BME Seminar Series: Ut-Bihn Giang
Microbubbles in PDMS as a Construct for Determining the Metastatic Potential of Melanoma Cells
Supervised by Professor Lisa DeLouise
Determining the metastatic potential of cells has been the focus of much research as it pertains to the progression of the disease state of many malignant cancers. In particular, the high metastatic potential of melanoma cells is responsible for its high mortality rate. The relationship between highly metastatic cancer cells and cancer stem cells is not well understood. Our lab is developing a novel technological approach based on microbubble cell culture to investigate these questions. We have developed a method to form spherical compartments in polydimethylsiloxane (PDMS) which we use as cell culture constructs whose unique size (250 micron diameter) and physical architecture provide qualitative measurements of the ability of cancer cells to grow and metastasize from the seeded site. In this work, we will first show the utility of microbubbles in PDMS as structures that confer unique advantages over current common substrates for cell culture.
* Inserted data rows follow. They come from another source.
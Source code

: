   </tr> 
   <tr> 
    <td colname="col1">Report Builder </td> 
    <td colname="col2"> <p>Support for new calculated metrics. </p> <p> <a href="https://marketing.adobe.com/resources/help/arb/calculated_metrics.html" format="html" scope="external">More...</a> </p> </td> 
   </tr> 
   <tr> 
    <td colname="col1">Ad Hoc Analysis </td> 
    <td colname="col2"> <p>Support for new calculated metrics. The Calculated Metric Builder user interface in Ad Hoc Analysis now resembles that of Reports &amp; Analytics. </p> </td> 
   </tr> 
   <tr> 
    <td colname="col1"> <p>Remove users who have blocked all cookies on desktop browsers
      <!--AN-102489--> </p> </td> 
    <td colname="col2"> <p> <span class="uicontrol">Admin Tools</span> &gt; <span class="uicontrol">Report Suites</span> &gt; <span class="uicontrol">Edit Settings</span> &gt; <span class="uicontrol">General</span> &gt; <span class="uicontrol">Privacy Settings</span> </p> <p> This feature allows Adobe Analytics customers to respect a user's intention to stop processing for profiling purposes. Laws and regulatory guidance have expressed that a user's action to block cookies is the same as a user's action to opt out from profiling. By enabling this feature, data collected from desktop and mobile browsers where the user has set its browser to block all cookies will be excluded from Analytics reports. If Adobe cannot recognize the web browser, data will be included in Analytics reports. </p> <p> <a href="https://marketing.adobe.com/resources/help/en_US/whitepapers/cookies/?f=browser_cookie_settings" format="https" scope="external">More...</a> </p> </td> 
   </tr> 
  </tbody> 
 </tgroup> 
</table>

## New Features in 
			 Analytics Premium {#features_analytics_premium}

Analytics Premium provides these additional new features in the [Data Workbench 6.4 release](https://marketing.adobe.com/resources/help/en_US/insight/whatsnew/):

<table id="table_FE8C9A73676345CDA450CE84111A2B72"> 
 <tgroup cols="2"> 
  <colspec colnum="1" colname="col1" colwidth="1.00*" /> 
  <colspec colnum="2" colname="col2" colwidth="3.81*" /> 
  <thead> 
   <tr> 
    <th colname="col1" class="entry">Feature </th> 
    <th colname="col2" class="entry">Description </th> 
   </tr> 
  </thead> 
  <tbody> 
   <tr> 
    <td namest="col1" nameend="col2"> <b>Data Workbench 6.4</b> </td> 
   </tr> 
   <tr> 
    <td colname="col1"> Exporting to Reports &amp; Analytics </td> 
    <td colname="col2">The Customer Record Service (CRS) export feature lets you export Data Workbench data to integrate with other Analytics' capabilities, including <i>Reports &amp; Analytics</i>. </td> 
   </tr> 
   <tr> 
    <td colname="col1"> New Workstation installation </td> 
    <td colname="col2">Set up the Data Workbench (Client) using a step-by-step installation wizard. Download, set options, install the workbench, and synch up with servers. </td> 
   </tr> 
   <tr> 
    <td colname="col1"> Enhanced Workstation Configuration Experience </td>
We will then demonstrate how this construct can be used to elicit morphological responses as well as chemical responses to growth in the microbubble environment. Using three A375 melanoma cell lines that have increasing metastatic potential produced through an in vivo selection process (courtesy of Dr. Lei Xu, URMC Biomedical Genetics), we will show that the morphological and migratory patterns of the cell lines hint at their metastatic potential when grown in the confines of the microbubble structure. The ability to verify the metastatic potential of cancer cells by growth characteristics is advantageous in that the innate behavior of the cells can be observed and it becomes a more physiological relevant model system for further studies such as drug testing and isolating cancer stem cells.